A graduate from Prague’s FAMU originally from Slovenia, Olmo Omerzu released his Family Film at San Sebastián IFF.
Already in his graduation film, A Night Too Young (Příliš mladá noc, 2012), Omerzu explored the issues of growing up and confronting the immature children’s world with the reality of adulthood. It was a story about two boys who on a New Year’s Day find themselves in the same flat with a girl and two adult men; here, they are abruptly introduced to sexuality and a new world that is completely different from the one they used to know.

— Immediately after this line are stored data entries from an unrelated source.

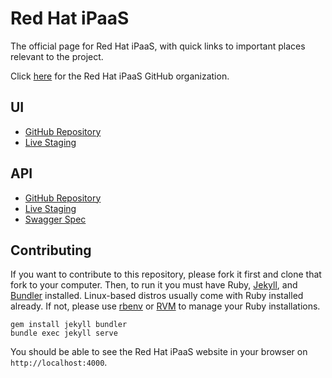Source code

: # Red Hat iPaaS

The official page for Red Hat iPaaS, with quick links to important places relevant to the project.

Click [here](https://github.com/redhat-ipaas) for the Red Hat iPaaS GitHub organization.

## UI
- [GitHub Repository](https://github.com/redhat-ipaas/ipaas-ui)
- [Live Staging](https://ipaas-ui-staging.b6ff.rh-idev.openshiftapps.com/)

## API
- [GitHub Repository](https://github.com/redhat-ipaas/ipaas-api)
- [Live Staging](http://ipaas-api.staging.rh.fabric8.io)
- [Swagger Spec](http://ipaas-api.staging.rh.fabric8.io/v1/swagger.json)

## Contributing

If you want to contribute to this repository, please fork it first and clone that fork to your computer. Then, to run it you must have Ruby, [Jekyll](http://jekyllrb.com/), and [Bundler](http://bundler.io/) installed. Linux-based distros usually come with Ruby installed already. If not, please use [rbenv](http://rbenv.org/) or [RVM](https://rvm.io/) to manage your Ruby installations.

```
gem install jekyll bundler
bundle exec jekyll serve
```

You should be able to see the Red Hat iPaaS website in your browser on `http://localhost:4000`.

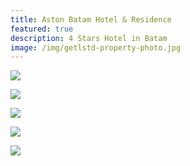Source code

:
 ```yaml
---
title: Aston Batam Hotel & Residence
featured: true
description: 4 Stars Hotel in Batam
image: /img/getlstd-property-photo.jpg
---
```

![](/img/22-553.jpg)

![](/img/2642734_17091918170056582155.jpg)

![](/img/181622566.jpg)

![](/img/181622561.jpg)

![](/img/aston-batam-hotel-residence-photo14.jpg)
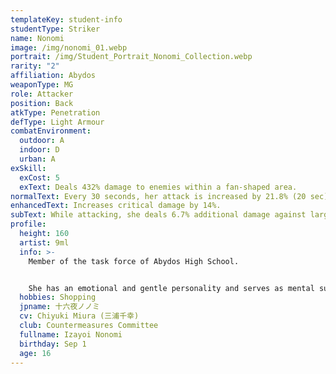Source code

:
 ```yaml
---
templateKey: student-info
studentType: Striker
name: Nonomi
image: /img/nonomi_01.webp
portrait: /img/Student_Portrait_Nonomi_Collection.webp
rarity: "2"
affiliation: Abydos
weaponType: MG
role: Attacker
position: Back
atkType: Penetration
defType: Light Armour
combatEnvironment:
  outdoor: A
  indoor: D
  urban: A
exSkill:
  exCost: 5
  exText: Deals 432% damage to enemies within a fan-shaped area.
normalText: Every 30 seconds, her attack is increased by 21.8% (20 sec).
enhancedText: Increases critical damage by 14%.
subText: While attacking, she deals 6.7% additional damage against large enemies.
profile:
  height: 160
  artist: 9ml
  info: >-
    Member of the task force of Abydos High School.


    She has an emotional and gentle personality and serves as mental support for the members of the task force, many of whom have extreme personalities. Although she doesn't show it outwardly, she is the daughter of a rich family, and most of the snacks for the task force come out of her allowance.
  hobbies: Shopping
  jpname: 十六夜ノノミ
  cv: Chiyuki Miura (三浦千幸)
  club: Countermeasures Committee
  fullname: Izayoi Nonomi
  birthday: Sep 1
  age: 16
---
```

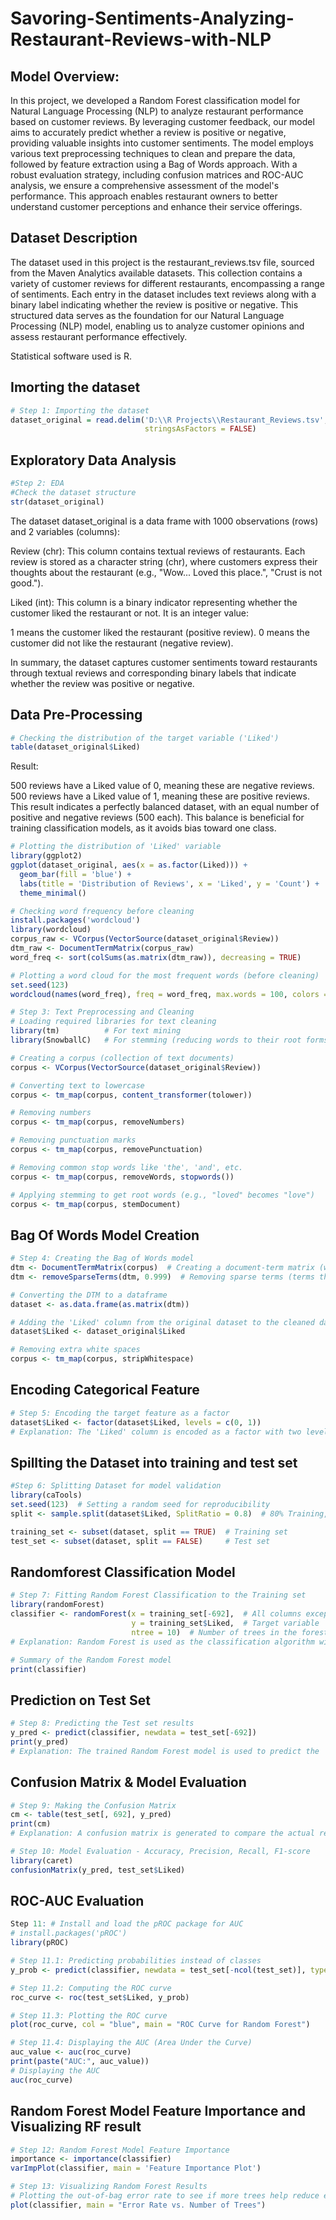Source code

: # Savoring-Sentiments-Analyzing-Restaurant-Reviews-with-NLP

## Model Overview:

In this project, we developed a Random Forest classification model for Natural Language Processing (NLP) to analyze restaurant performance based on customer reviews. By leveraging customer feedback, our model aims to accurately predict whether a review is positive or negative, providing valuable insights into customer sentiments. The model employs various text preprocessing techniques to clean and prepare the data, followed by feature extraction using a Bag of Words approach. With a robust evaluation strategy, including confusion matrices and ROC-AUC analysis, we ensure a comprehensive assessment of the model's performance. This approach enables restaurant owners to better understand customer perceptions and enhance their service offerings.

## Dataset Description

The dataset used in this project is the restaurant_reviews.tsv file, sourced from the Maven Analytics available datasets. This collection contains a variety of customer reviews for different restaurants, encompassing a range of sentiments. Each entry in the dataset includes text reviews along with a binary label indicating whether the review is positive or negative. This structured data serves as the foundation for our Natural Language Processing (NLP) model, enabling us to analyze customer opinions and assess restaurant performance effectively.

Statistical software used is R.

## Imorting the dataset
```R
# Step 1: Importing the dataset
dataset_original = read.delim('D:\\R Projects\\Restaurant_Reviews.tsv', quote = '', 
                              stringsAsFactors = FALSE)
```
## Exploratory Data Analysis
```R
#Step 2: EDA
#Check the dataset structure
str(dataset_original)
```
The dataset dataset_original is a data frame with 1000 observations (rows) and 2 variables (columns):

Review (chr): This column contains textual reviews of restaurants. Each review is stored as a character string (chr), where customers express their thoughts about the restaurant (e.g., "Wow... Loved this place.", "Crust is not good.").

Liked (int): This column is a binary indicator representing whether the customer liked the restaurant or not. It is an integer value:

1 means the customer liked the restaurant (positive review).
0 means the customer did not like the restaurant (negative review).

In summary, the dataset captures customer sentiments toward restaurants through textual reviews and corresponding binary labels that indicate whether the review was positive or negative.
## Data Pre-Processing

```R
# Checking the distribution of the target variable ('Liked')
table(dataset_original$Liked)
```
Result:

500 reviews have a Liked value of 0, meaning these are negative reviews.
500 reviews have a Liked value of 1, meaning these are positive reviews.
This result indicates a perfectly balanced dataset, with an equal number of positive and negative reviews (500 each). This balance is beneficial for training classification models, as it avoids bias toward one class.

```R
# Plotting the distribution of 'Liked' variable
library(ggplot2)
ggplot(dataset_original, aes(x = as.factor(Liked))) +
  geom_bar(fill = 'blue') +
  labs(title = 'Distribution of Reviews', x = 'Liked', y = 'Count') +
  theme_minimal()

# Checking word frequency before cleaning
install.packages('wordcloud')
library(wordcloud)
corpus_raw <- VCorpus(VectorSource(dataset_original$Review))
dtm_raw <- DocumentTermMatrix(corpus_raw)
word_freq <- sort(colSums(as.matrix(dtm_raw)), decreasing = TRUE)

# Plotting a word cloud for the most frequent words (before cleaning)
set.seed(123)
wordcloud(names(word_freq), freq = word_freq, max.words = 100, colors = brewer.pal(8, 'Dark2'))
```

```R
# Step 3: Text Preprocessing and Cleaning
# Loading required libraries for text cleaning
library(tm)          # For text mining
library(SnowballC)   # For stemming (reducing words to their root forms)

# Creating a corpus (collection of text documents)
corpus <- VCorpus(VectorSource(dataset_original$Review))

# Converting text to lowercase
corpus <- tm_map(corpus, content_transformer(tolower))

# Removing numbers
corpus <- tm_map(corpus, removeNumbers)

# Removing punctuation marks
corpus <- tm_map(corpus, removePunctuation)

# Removing common stop words like 'the', 'and', etc.
corpus <- tm_map(corpus, removeWords, stopwords())

# Applying stemming to get root words (e.g., "loved" becomes "love")
corpus <- tm_map(corpus, stemDocument)
```
## Bag Of Words Model Creation 
```R
# Step 4: Creating the Bag of Words model
dtm <- DocumentTermMatrix(corpus)  # Creating a document-term matrix (word frequency table)
dtm <- removeSparseTerms(dtm, 0.999)  # Removing sparse terms (terms that appear in very few documents)

# Converting the DTM to a dataframe
dataset <- as.data.frame(as.matrix(dtm))

# Adding the 'Liked' column from the original dataset to the cleaned data
dataset$Liked <- dataset_original$Liked

# Removing extra white spaces
corpus <- tm_map(corpus, stripWhitespace)
```
## Encoding Categorical Feature
```R
# Step 5: Encoding the target feature as a factor
dataset$Liked <- factor(dataset$Liked, levels = c(0, 1))
# Explanation: The 'Liked' column is encoded as a factor with two levels: 0 (negative review) and 1 (positive review).
```

## Spillting the Dataset into training and test set
```R
#Step 6: Splitting Dataset for model validation 
library(caTools)
set.seed(123)  # Setting a random seed for reproducibility
split <- sample.split(dataset$Liked, SplitRatio = 0.8)  # 80% Training, 20% Test

training_set <- subset(dataset, split == TRUE)  # Training set
test_set <- subset(dataset, split == FALSE)     # Test set
```
## Randomforest Classification Model
```R
# Step 7: Fitting Random Forest Classification to the Training set
library(randomForest)
classifier <- randomForest(x = training_set[-692],  # All columns except the target variable
                           y = training_set$Liked,  # Target variable
                           ntree = 10)  # Number of trees in the forest
# Explanation: Random Forest is used as the classification algorithm with 10 trees.

# Summary of the Random Forest model
print(classifier)
```
## Prediction on Test Set
```R
# Step 8: Predicting the Test set results
y_pred <- predict(classifier, newdata = test_set[-692])
print(y_pred)
# Explanation: The trained Random Forest model is used to predict the 'Liked' label for the test set.
```
## Confusion Matrix & Model Evaluation
```R
# Step 9: Making the Confusion Matrix
cm <- table(test_set[, 692], y_pred)
print(cm)
# Explanation: A confusion matrix is generated to compare the actual results with the predicted results.

# Step 10: Model Evaluation - Accuracy, Precision, Recall, F1-score
library(caret)
confusionMatrix(y_pred, test_set$Liked)
```
## ROC-AUC Evaluation
```R
Step 11: # Install and load the pROC package for AUC
# install.packages('pROC')
library(pROC)

# Step 11.1: Predicting probabilities instead of classes
y_prob <- predict(classifier, newdata = test_set[-ncol(test_set)], type = "prob")[, 2]

# Step 11.2: Computing the ROC curve
roc_curve <- roc(test_set$Liked, y_prob)

# Step 11.3: Plotting the ROC curve
plot(roc_curve, col = "blue", main = "ROC Curve for Random Forest")

# Step 11.4: Displaying the AUC (Area Under the Curve)
auc_value <- auc(roc_curve)
print(paste("AUC:", auc_value))
# Displaying the AUC
auc(roc_curve)
```
## Random Forest Model Feature Importance and Visualizing RF result
```R
# Step 12: Random Forest Model Feature Importance
importance <- importance(classifier)
varImpPlot(classifier, main = 'Feature Importance Plot')

# Step 13: Visualizing Random Forest Results
# Plotting the out-of-bag error rate to see if more trees help reduce error
plot(classifier, main = "Error Rate vs. Number of Trees")
```

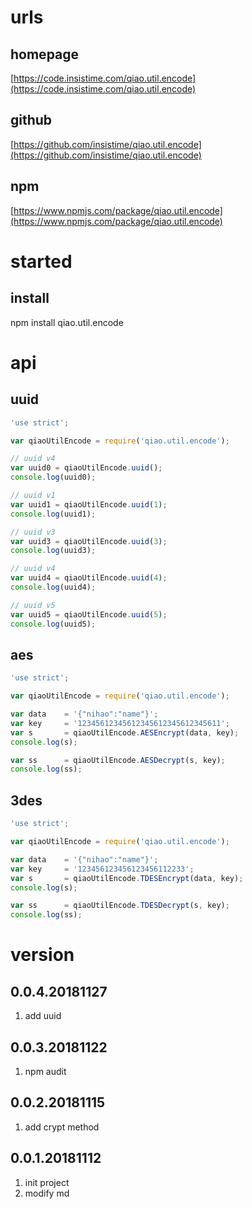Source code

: # urls
## homepage
[https://code.insistime.com/qiao.util.encode](https://code.insistime.com/qiao.util.encode)

## github
[https://github.com/insistime/qiao.util.encode](https://github.com/insistime/qiao.util.encode)

## npm
[https://www.npmjs.com/package/qiao.util.encode](https://www.npmjs.com/package/qiao.util.encode)

# started
## install
npm install qiao.util.encode

# api
## uuid
```javascript
'use strict';

var qiaoUtilEncode = require('qiao.util.encode');

// uuid v4
var uuid0 = qiaoUtilEncode.uuid();
console.log(uuid0);

// uuid v1
var uuid1 = qiaoUtilEncode.uuid(1);
console.log(uuid1);

// uuid v3
var uuid3 = qiaoUtilEncode.uuid(3);
console.log(uuid3);

// uuid v4
var uuid4 = qiaoUtilEncode.uuid(4);
console.log(uuid4);

// uuid v5
var uuid5 = qiaoUtilEncode.uuid(5);
console.log(uuid5);
```

## aes
```javascript
'use strict';

var qiaoUtilEncode = require('qiao.util.encode');

var data 	= '{"nihao":"name"}';
var key		= '12345612345612345612345612345611';
var s		= qiaoUtilEncode.AESEncrypt(data, key);
console.log(s);

var ss		= qiaoUtilEncode.AESDecrypt(s, key);
console.log(ss);
```

## 3des
```javascript
'use strict';

var qiaoUtilEncode = require('qiao.util.encode');

var data 	= '{"nihao":"name"}';
var key		= '123456123456123456112233';
var s		= qiaoUtilEncode.TDESEncrypt(data, key);
console.log(s);

var ss		= qiaoUtilEncode.TDESDecrypt(s, key);
console.log(ss);
```

# version
## 0.0.4.20181127
1. add uuid

## 0.0.3.20181122
1. npm audit

## 0.0.2.20181115
1. add crypt method

## 0.0.1.20181112
1. init project
2. modify md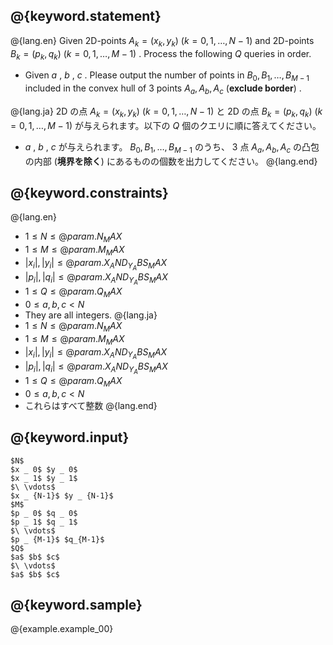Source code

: ## @{keyword.statement}

@{lang.en}
Given 2D-points $A _ k=(x _ k, y _ k)$ $(k=0,1,\ldots ,N-1)$ and 2D-points $B _ k=(p _ k, q _ k)$ $(k=0,1,\ldots ,M-1)$ . Process the following $Q$ queries in order.

* Given $a$ , $b$ , $c$ . Please output the number of points in $B _ 0,B _ 1,\ldots ,B _ {M-1}$ included in the convex hull of $3$ points $A _ a,A _ b,A _ c$ (**exclude border**) .

@{lang.ja}
2D の点 $A _ k=(x _ k, y _ k)$ $(k=0,1,\ldots ,N-1)$ と 2D の点 $B _ k=(p _ k, q _ k)$ $(k=0,1,\ldots ,M-1)$ が与えられます。以下の $Q$ 個のクエリに順に答えてください。

* $a$ , $b$ , $c$ が与えられます。 $B _ 0,B _ 1,\ldots ,B _ {M-1}$ のうち、 $3$ 点 $A _ a,A _ b,A _ c$ の凸包の内部 (**境界を除く**) にあるものの個数を出力してください。
@{lang.end}

## @{keyword.constraints}

@{lang.en}
- $1 \leq N \leq @{param.N_MAX}$
- $1 \leq M \leq @{param.M_MAX}$
- $|x _ i|, |y _ i| \leq @{param.X_AND_Y_ABS_MAX}$
- $|p _ i|, |q _ i| \leq @{param.X_AND_Y_ABS_MAX}$
- $1 \leq Q \leq @{param.Q_MAX}$
- $0 \leq a,b,c \lt N$
- They are all integers.
@{lang.ja}
- $1 \leq N \leq @{param.N_MAX}$
- $1 \leq M \leq @{param.M_MAX}$
- $|x _ i|, |y _ i| \leq @{param.X_AND_Y_ABS_MAX}$
- $|p _ i|, |q _ i| \leq @{param.X_AND_Y_ABS_MAX}$
- $1 \leq Q \leq @{param.Q_MAX}$
- $0 \leq a,b,c \lt N$
- これらはすべて整数
@{lang.end}

## @{keyword.input}

```
$N$
$x _ 0$ $y _ 0$
$x _ 1$ $y _ 1$
$\ \vdots$
$x _ {N-1}$ $y _ {N-1}$
$M$
$p _ 0$ $q _ 0$
$p _ 1$ $q _ 1$
$\ \vdots$
$p _ {M-1}$ $q_{M-1}$
$Q$
$a$ $b$ $c$
$\ \vdots$
$a$ $b$ $c$
```

## @{keyword.sample}

@{example.example_00}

In his second feature-length fiction, Omerzu continues to dwell on the theme of premature adolescence; this time around, though, he combines it with several secondary storylines that are interweaved together in a way that makes it hard to identify the main leitmotif. We follow 15-year-old Erik and his older sister Anna whose parents have embarked on an extensive exotic voyage together with Otto the family dog. In the meantime, their children are supposed to take care of themselves and their spacious flat. Each of them uses the opportunity to bring along their respective best friends to stay with them for a while; this fact essentially affects Erik’s behaviour, to the point at which their uncle Martin is forced to take over the situation. What do their parents have to say? Will they have anything to say at all? We don’t know as their means of communication is severed all of a sudden.
Since the structure of the story is supported by several storylines and a stream of substantial situations, the audience has no time to become bored for a single moment. Whenever we seem to dwell too long in one location, Omerzu simply switches the setting and provides the necessary boost. Although the camera follows various contrasting scenes, it brings them together in a single visual style dominated by cold colours that lend the picture a standoffish, sometimes even sterile atmosphere.
Painting the portrait of a modern bourgeois family that conceals too many cracks and ruptures under the seemingly perfect façade, the film is highly recommended to all connoisseurs of good, intelligent drama as well as the fans of actor Karel Roden who convincingly renders one of the lead characters while being supported by an equally experienced cast of colleagues.